Although the Morrells bought Garsington Manor in 1913, they would not move into the manor until 1915. From the start of the Morrells’ occupancy, Garsington Manor would become a haven for the arts and a refuge from London and more importantly, the war. Robert Gathorne-Hardy notes in Ottoline at Garsington: Memoirs of Lady Ottoline Morrell 1915-1918, “By 1915 life in London had become entirely changed by the War Politics and our old interests had been swept away and there seemed no spot that one touched that didn’t fly open and show some picture of suffering, some macabre of death” (Gathorne-Hardy 31). In other words, Garsington was meant to be an escape from the war and its hectic life and carnage. This would make sense because Phillip Morrel, Ottoline’s husband was part of the anti-war movement, a movement that would involve many other members of the intelligentsia of England. Garsington Manor’s status as a haven for the arts resulted in itself, the birthplace of many literary and artistic ideas. One of the more prolific writers at Garsington Manor was D.H (David Herbert) Lawrence. What was more interesting was that the inspiration for his characters in his works was Lady Ottoline Morrell. One such example was Women In Love. Lady Ottoline Morrell writes in a letter to D.H Lawrence that, “On I read, chapter after chapter, scene after scene, all written, as far as I could tell, in order to humiliate me”. This was Lady Ottoline’s reaction to D.H Lawrence’s novel. D.H Lawrence used Lady Ottoline Morrell as a figure of satire. This in turn leads to many others to mock and satirize her. What made her a figure of satire so much? Lady Ottoline was known for two things primarily; her dress and her many affairs (Lady Ottoline was known to have affairs with Lawrence, Bertrand Russell, and Siegfried Sassoon to name a few). This made her a perfect target for attack. Other literary connections existed at Garsington. Men such as Siegfried Sassoon, Aldous Huxley, and many of Virginia Woolf’s Bloomsbury Group also spent time at Garsington.
Besides the literary connections, Garsington Manor was also known as a symbol of luxury. One of the most notable changes done by the Morrells was the famed Italian style gardens. The Villa Capponi near Florence, Italy inspired the garden itself. The garden also had literary influences as well. One such example is in Virginia Woolf ‘s short story Kew Gardens. The story itself is concerned about conversations around the garden and the garden at Garsington Manor is the influence of the garden in the short story. The interior at Garsington Manor is also one of greatest importance. In the painter David Garnett’s autobiography The Flowers of the Florist “The oak panelling had been painted a dark peacock blue-green; the bare and sombre dignity of Elizabethan wood and stone had been overwhelmed with an almost oriental magnificence: the luxuries of silk curtains and Persian carpets, cushions and pouffe”. Ottoline made Garsington not only a place for literary figures to meet but also a chance for Ottoline to show off Garsington. It was the garden and the interior of the house that made Garsington Manor its reputation. The Morrells would eventually sell the manor in 1928.

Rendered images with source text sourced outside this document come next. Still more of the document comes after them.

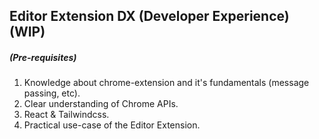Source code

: ## Editor Extension DX (Developer Experience) (WIP)

##### (**Pre-requisites**)
1. Knowledge about chrome-extension and it's fundamentals (message passing, etc).
2. Clear understanding of Chrome APIs.
3. React & Tailwindcss.
4. Practical use-case of the Editor Extension.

Garsington Manor went through quite a number of owners and purposes after the Morrells. Its most known purpose after the ownership by the Morrells was its status as an opera house thanks partly to Leonard and Rosalind Ingrams, who owned the property from 1982 to 2005, the year Leonard died. Garsington Opera House would remain at its location until 2010 where it was moved to nearby Wormsley Estate but still keeps the title Garsington Manor.

Works Cited Page
“GARSINGTON MANOR, Garsington – 1001095| Historic England.” , Garsington – 1001095| Historic England, Jan. 2000, Web. Accessed 19 Nov 2017.
Ailwood, Sarah, and Melinda Harvey. Katherine Mansfield and Literary Influence. Edinburgh University Press, 2015.
Robert Gathorne-Hardy (ed.), Ottoline at Garsington: Memoirs of Lady Ottoline Morrell 1915 1918, Knopf. 1975.
Life, Country. “Garsington Manor Launches to the Market.”, Country Life, 22 Sept. 2015, news/garsington-manor-launches-to-the-market-11957. Accessed 19 Nov 2017.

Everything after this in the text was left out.